By Rema Rahman and Simone Pathé
House Republicans on Tuesday quickly reversed their position on a provision in a House Rules package that would have significantly changed how the independent Office of Congressional Ethics investigates members of Congress.
But the episode demonstrated how quickly Democratic lawmakers, progressive organizations and even some conservative-leaning groups could mobilize around efforts to “drain the swamp” and curb influence-peddling and dubious dealings in Congress.
In a meeting at the Capitol on Tuesday that lasted less than 10 minutes, Republicans agreed to strip an amendment from the rules package amid a firestorm of criticism that members were trying to gut an agency tasked with holding lawmakers accountable. The amendment was adopted during a closed-door meeting Monday night as part of a broader House rules package for the 115th session.

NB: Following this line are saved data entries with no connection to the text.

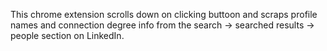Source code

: This chrome extension scrolls down on clicking buttoon and scraps profile names and connection degree info from the search -> searched results -> people section on LinkedIn.
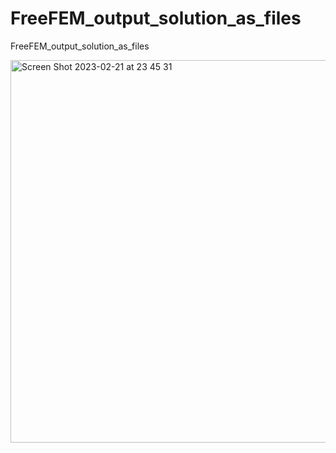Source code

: # FreeFEM_output_solution_as_files
FreeFEM_output_solution_as_files


<img width="612" alt="Screen Shot 2023-02-21 at 23 45 31" src="https://user-images.githubusercontent.com/1296728/220376642-d1a605f8-360a-4d53-8f13-193a754c3d38.png">
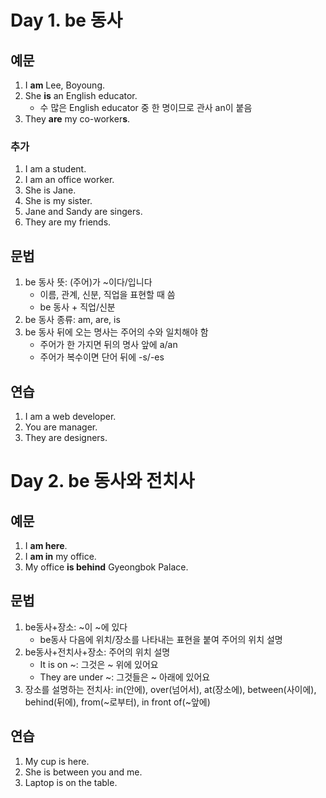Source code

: # Day 1. be 동사

## 예문

1. I **am** Lee, Boyoung.
2. She **is** an English educator.
   - 수 많은 English educator 중 한 명이므로 관사 an이 붙음
3. They **are** my co-worker**s**.

### 추가

1. I am a student.
2. I  am an office worker.
3. She is Jane.
4. She is my sister.
5. Jane and Sandy are singers.
6. They are my friends.

## 문법

1. be 동사 뜻: (주어)가 ~이다/입니다
   - 이름, 관계, 신분, 직업을 표현할 때 씀
   - be 동사 + 직업/신분
2. be 동사 종류: am, are, is
3. be 동사 뒤에 오는 명사는 주어의 수와 일치해야 함
   - 주어가 한 가지면 뒤의 명사 앞에 a/an
   - 주어가 복수이면 단어 뒤에 -s/-es

## 연습

1. I am a web developer.
2. You are manager.
3. They are designers.



# Day 2. be 동사와 전치사

## 예문

1. I **am here**.
2. I **am in** my office.
3. My office **is behind** Gyeongbok Palace.

## 문법

1. be동사+장소: ~이 ~에 있다
   - be동사 다음에 위치/장소를 나타내는 표현을 붙여 주어의 위치 설명
2. be동사+전치사+장소: 주어의 위치 설명
   - It is on ~: 그것은 ~ 위에 있어요
   - They are under ~: 그것들은 ~ 아래에 있어요
3. 장소를 설명하는 전치사: in(안에), over(넘어서), at(장소에), between(사이에), behind(뒤에), from(~로부터), in front of(~앞에)

## 연습

1. My cup is here.
2. She is between you and me.
3. Laptop is on the table.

“Calmer heads prevailed this morning,” said Pennsylvania GOP Rep. Charlie Dent, who was chairman of the House Ethics Committee during the 114th Congress.
Dent said he did not support the amendment because of a provision that would have required the Ethics Committee to have jurisdiction over the independent office.
“To me, that was very ambiguous, it was vague,” Dent said. “I was not clear how that would work.”
The OCE currently operates as an independent congressional body that reviews conflicts of interest and other ethics requests made by any member of the public. It has jurisdiction over members of the House alone.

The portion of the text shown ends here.